■ **Required work**: The records are given next. Repeat each one exactly.

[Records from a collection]
________
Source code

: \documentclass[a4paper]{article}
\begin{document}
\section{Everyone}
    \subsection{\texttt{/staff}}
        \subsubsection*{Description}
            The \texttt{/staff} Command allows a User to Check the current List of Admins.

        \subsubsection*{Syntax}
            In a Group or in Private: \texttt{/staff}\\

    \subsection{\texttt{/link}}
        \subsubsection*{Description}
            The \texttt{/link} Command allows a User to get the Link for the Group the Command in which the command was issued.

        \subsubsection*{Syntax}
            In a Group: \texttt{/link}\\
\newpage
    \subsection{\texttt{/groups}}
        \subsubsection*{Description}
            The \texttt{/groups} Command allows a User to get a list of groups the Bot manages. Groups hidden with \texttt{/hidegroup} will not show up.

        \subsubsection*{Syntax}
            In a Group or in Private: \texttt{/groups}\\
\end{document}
________
■ **Task output**:
Source code

: \documentclass[a4paper]{article}
\begin{document}
\section{Everyone}
    \subsection{\texttt{/staff}}
        \subsubsection*{Description}
            The \texttt{/staff} Command allows a User to Check the current List of Admins.

        \subsubsection*{Syntax}
            In a Group or in Private: \texttt{/staff}\\

    \subsection{\texttt{/link}}
        \subsubsection*{Description}
            The \texttt{/link} Command allows a User to get the Link for the Group the Command in which the command was issued.

        \subsubsection*{Syntax}
            In a Group: \texttt{/link}\\
\newpage
    \subsection{\texttt{/groups}}
        \subsubsection*{Description}
            The \texttt{/groups} Command allows a User to get a list of groups the Bot manages. Groups hidden with \texttt{/hidegroup} will not show up.

        \subsubsection*{Syntax}
            In a Group or in Private: \texttt{/groups}\\
\end{document}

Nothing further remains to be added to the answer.